Un cadre pour les oeuvres

d'Lëtzebuerger Land vom 23.03.2000

Certains collectionneurs, peut-être les plus farouches, stigmatisent le musée parce qu'il ne fait qu'imposer une relation normative et pédagogique à l'oeuvre. Or pour eux, l'oeuvre est une « expérience » singulière qui doit être « goûtée » dans l'intime d'une relation, le silence et le recueillement. Qui plus est aujourd'hui, dans le contexte d'une vogue de l'art, d'un tourisme culturel généralisé et d'une hyper médiatisation des expositions, le musée, dans la mesure où il y participe, semble réduire désormais le visiteur au rôle de combattant d'un nouveau genre. Celui-ci en effet, ne doit-il pas le plus souvent lutter pour entr'apercevoir les oeuvres entre les têtes, dans le brouhaha d'une queue leu leu sans fin ? Aussi, plus que jamais, pour ces collectionneurs farouches, « le musée, c'est la mort des oeuvres » !

Il faut tout d'abord souligner ici un paradoxe : à l'origine du musée, il y a la collection... c'est-à-dire le collectionneur ! Le goût de la collection, pour le retracer succinctement, se dessine dès le XIVe siècle, s'affirme à la Renaissance et devient véritablement un phénomène social au XVIIe et XVIIIe siècle. Or, très tôt se fait jour également, le sentiment, non seulement que la nécessité de l'oeuvre dépasse le simple regard privé du collectionneur, mais que ce seul regard pourrait aussi lui être mortifère. 

Ainsi en 1662, un érudit français écrit-il par exemple, combien il est « touché d'un sensible déplaisir que les amateurs de ces curiosités (...) les cachent avec soin (...), ils font connaître qu'ils ne les ont recherchées que pour les ensevelir dans le tombeau de l'oubli ». Une oeuvre, pour exister, doit être vue.

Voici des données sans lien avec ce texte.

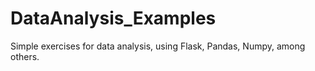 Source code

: # DataAnalysis_Examples
Simple exercises for data analysis, using Flask, Pandas, Numpy, among others.
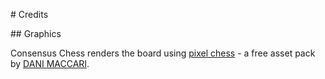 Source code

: # Credits

## Graphics

Consensus Chess renders the board using [pixel chess](https://dani-maccari.itch.io/pixel-chess) - a free asset pack by [DANI MACCARI](https://dani-maccari.itch.io/).

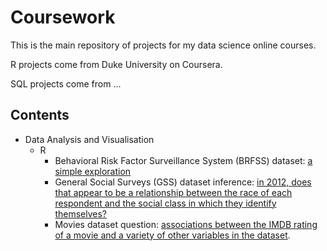 # Coursework

This is the main repository of projects for my data science online courses. 

R projects come from Duke University on Coursera.

SQL projects come from ...

## Contents

- Data Analysis and Visualisation
    - R
        - Behavioral Risk Factor Surveillance System (BRFSS) dataset: [a simple exploration](https://github.com/bolent/Coursework/tree/main/Introduction%20to%20Probability%20and%20Data%20with%20R)
        - General Social Surveys (GSS) dataset inference: [in 2012, does that appear to be a relationship between the race of each respondent and the social class in which they identify themselves?](https://github.com/bolent/Coursework/tree/main/Inferential%20Statistics)
        - Movies dataset question: [associations between the IMDB rating of a movie and a variety of other variables in the dataset](https://github.com/bolent/Coursework/tree/main/Linear%20Regression%20and%20Modeling).




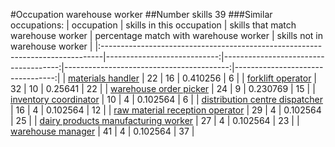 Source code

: #Occupation warehouse worker
##Number skills 39
###Similar occupations:
| occupation                                                                    |   skills in this occupation |   skills that match warehouse worker |   percentage match with warehouse worker |   skills not in warehouse worker |
|:------------------------------------------------------------------------------|----------------------------:|-------------------------------------:|-----------------------------------------:|---------------------------------:|
| [materials handler](materials_handler.md)                                     |                          22 |                                   16 |                                 0.410256 |                                6 |
| [forklift operator](forklift_operator.md)                                     |                          32 |                                   10 |                                 0.25641  |                               22 |
| [warehouse order picker](warehouse_order_picker.md)                           |                          24 |                                    9 |                                 0.230769 |                               15 |
| [inventory coordinator](inventory_coordinator.md)                             |                          10 |                                    4 |                                 0.102564 |                                6 |
| [distribution centre dispatcher](distribution_centre_dispatcher.md)           |                          16 |                                    4 |                                 0.102564 |                               12 |
| [raw material reception operator](raw_material_reception_operator.md)         |                          29 |                                    4 |                                 0.102564 |                               25 |
| [dairy products manufacturing worker](dairy_products_manufacturing_worker.md) |                          27 |                                    4 |                                 0.102564 |                               23 |
| [warehouse manager](warehouse_manager.md)                                     |                          41 |                                    4 |                                 0.102564 |                               37 |
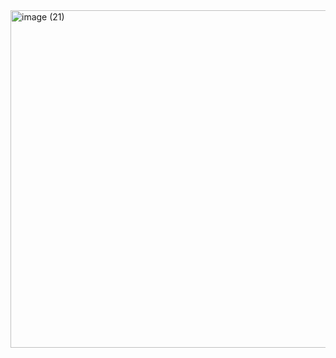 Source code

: <img width="960" height="540" alt="image (21)" src="https://github.com/user-attachments/assets/fc3c8f84-7983-451a-b208-b67d80a66567" />
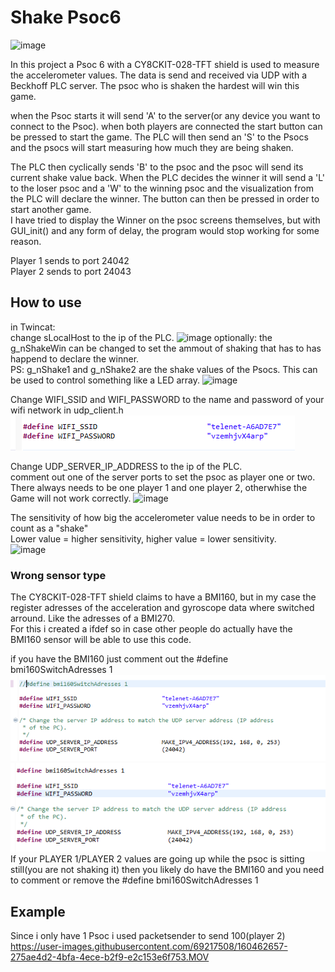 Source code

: # Shake Psoc6
![image](https://user-images.githubusercontent.com/69217508/160470654-f1ec0edb-1e0f-4876-9e38-e9c732972518.png)


In this project a Psoc 6 with a CY8CKIT-028-TFT shield is used to measure the accelerometer values. The data is send and received via UDP with a Beckhoff PLC server. The psoc who is shaken the hardest will win this game.

when the Psoc starts it will send 'A' to the server(or any device you want to connect to the Psoc). when both players are connected the start button can be pressed to start the game. The PLC will then send an 'S' to the Psocs and the psocs will start measuring how much they are being shaken.
  
The PLC then cyclically sends 'B' to the psoc and the psoc will send its current shake value back. When the PLC decides the winner it will send a 'L' to the loser psoc and a 'W' to the winning psoc and the visualization from the PLC will declare the winner. The button can then be pressed in order to start another game.  
I have tried to display the Winner on the psoc screens themselves, but with GUI_init() and any form of delay, the program would stop working for some reason.

Player 1 sends to port 24042  
Player 2 sends to port 24043  

## How to use
in Twincat:  
change sLocalHost to the ip of the PLC.
![image](https://user-images.githubusercontent.com/69217508/160467118-beb13334-0497-4a65-b301-0d5519010abd.png)
optionally: the g_nShakeWin can be changed to set the ammout of shaking that has to has happend to declare the winner.  
PS: g_nShake1 and g_nShake2 are the shake values of the Psocs. This can be used to control something like a LED array.
![image](https://user-images.githubusercontent.com/69217508/160470889-831c71f6-1441-43fc-a938-b056ceb429d5.png)

Change WIFI_SSID and WIFI_PASSWORD to the name and password of your wifi network in udp_client.h  
![image](./images/wifi.png)   

Change UDP_SERVER_IP_ADDRESS to the ip of the PLC.  
comment out one of the server ports to set the psoc as player one or two.  
There always needs to be one player 1 and one player 2, otherwhise the Game will not work correctly.
![image](https://user-images.githubusercontent.com/69217508/160469113-a9eb9095-989c-4614-9603-6a9c9bec604f.png) 

The sensitivity of how big the accelerometer value needs to be in order to count as a "shake"  
Lower value = higher sensitivity, higher value = lower sensitivity.  
![image](https://user-images.githubusercontent.com/69217508/160471473-891d55db-cd98-45d6-9dc1-4531be45bd4d.png)


### Wrong sensor type
The CY8CKIT-028-TFT shield claims to have a BMI160, but in my case the register adresses of the acceleration and gyroscope data where switched arround. Like the adresses of a BMI270.  
For this i created a ifdef so in case other people do actually have the BMI160 sensor will be able to use this code.   
  
if you have the BMI160 just comment out the #define bmi160SwitchAdresses 1
![image](./images/commented.png)![image](./images/uncommented.png)  
If your PLAYER 1/PLAYER 2 values are going up while the psoc is sitting still(you are not shaking it) then you likely do have the BMI160 and you need to comment or remove the  #define bmi160SwitchAdresses 1
## Example

Since i only have 1 Psoc i used packetsender to send 100(player 2)
https://user-images.githubusercontent.com/69217508/160462657-275ae4d2-4bfa-4ece-b2f9-e2c153e6f753.MOV


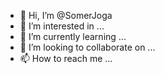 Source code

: - 👋 Hi, I’m @SomerJoga
- 👀 I’m interested in ...
- 🌱 I’m currently learning ...
- 💞️ I’m looking to collaborate on ...
- 📫 How to reach me ...

<!---
SomerJoga/SomerJoga is a ✨ special ✨ repository because its `README.md` (this file) appears on your GitHub profile.
You can click the Preview link to take a look at your changes.
--->
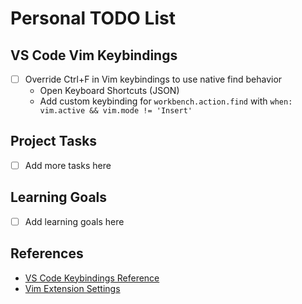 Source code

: # Personal TODO List

## VS Code Vim Keybindings
- [ ] Override Ctrl+F in Vim keybindings to use native find behavior
  - Open Keyboard Shortcuts (JSON)
  - Add custom keybinding for `workbench.action.find` with `when: vim.active && vim.mode != 'Insert'`

## Project Tasks
- [ ] Add more tasks here

## Learning Goals
- [ ] Add learning goals here

## References
- [VS Code Keybindings Reference](https://code.visualstudio.com/docs/getstarted/keybindings)
- [Vim Extension Settings](https://marketplace.visualstudio.com/items?itemName=vscodevim.vim#keyboard-shortcuts-1)
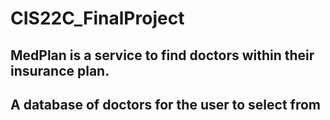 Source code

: # CIS22C_FinalProject
## MedPlan is a service to find doctors within their insurance plan. 
## A database of doctors for the user to select from
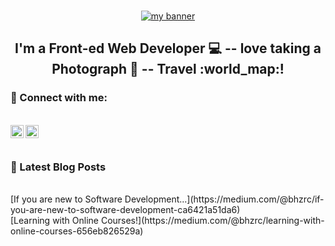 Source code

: ### 
#### 
<p align="center">
 <a href="https://www.busehizarci.com" target="_blank" rel="noreferrer"><img src="https://miro.medium.com/max/700/1*X6FvpF8o1MTuIFHPb-d1gA.gif" alt="my banner"></a>
</p>


<h2 align="center">
I'm a Front-ed Web Developer 💻     --  love taking a Photograph  📸  --  Travel  :world_map:!
</h2> 

### 🤝 Connect with me:
</br>
<a href="https://www.linkedin.com/in/buse-hizarci-258342111/"><img align="left" src="https://raw.githubusercontent.com/yushi1007/yushi1007/main/images/linkedin.svg" alt="Buse | LinkedIn" width="21px"/></a>
<a href="https://medium.com/@bhzrc"><img align="left" src="https://raw.githubusercontent.com/yushi1007/yushi1007/main/images/medium.svg" alt="Buse | Medium" width="21px"/></a>
</br>
</br>

 ### 📝 Latest Blog Posts
</br>
  [If you are new to Software Development...](https://medium.com/@bhzrc/if-you-are-new-to-software-development-ca6421a51da6)
  </br>
  [Learning with Online Courses!](https://medium.com/@bhzrc/learning-with-online-courses-656eb826529a)


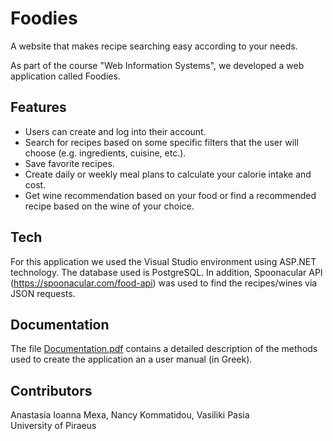 # Foodies
A website that makes recipe searching easy according to your needs.

As part of the course "Web Information Systems", we developed a web application called Foodies.

## Features

- Users can create and log into their account.
- Search for recipes based on some specific filters that the user will choose (e.g. ingredients, cuisine, etc.).
- Save favorite recipes.
- Create daily or weekly meal plans to calculate your calorie intake and cost.
- Get wine recommendation based on your food or find a recommended recipe based on the wine of your choice.

## Tech
For this application we used the Visual Studio environment using ASP.NET technology. The database used is PostgreSQL. In addition,
Spoonacular API (https://spoonacular.com/food-api) was used to find the recipes/wines via JSON requests.

## Documentation
The file [Documentation.pdf](https://github.com/anastasiamexa/Foodies/blob/main/Documentation.pdf) contains a detailed description of the methods used to create the application an a user manual (in Greek).

## Contributors
Anastasia Ioanna Mexa, Nancy Kommatidou, Vasiliki Pasia <br />University of Piraeus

Elle a donc besoin de « publicité », c'est-à-dire au sens des Lumières, d'être rendue publique.

Qui plus est, la place toujours plus centrale, que les Beaux-arts tendent à occuper dans la société européenne dès le XVIIIe siècle, s'accompagne d'une prise de conscience qu'il faut offrir, comme l'écrit Le Brun en 1776, à l'artiste et à l'amateur : « pour le premier, une source de nouvelles idées... pour le second, le moyen d'examiner, de comparer et de rectifier son jugement et ses connaissances ». Dès lors des collectionneurs, conscients de la nécessité d'une « communication de leurs biens », ouvrent leurs cabinets privés à la visite ou lèguent leurs collections à des institutions chargées d'en assurer l'accès public. Le don du galeriste parisien Yvon Lambert, de sa collection à la ville d'Avignon, n'est que l'épisode le plus récent de ce mouvement.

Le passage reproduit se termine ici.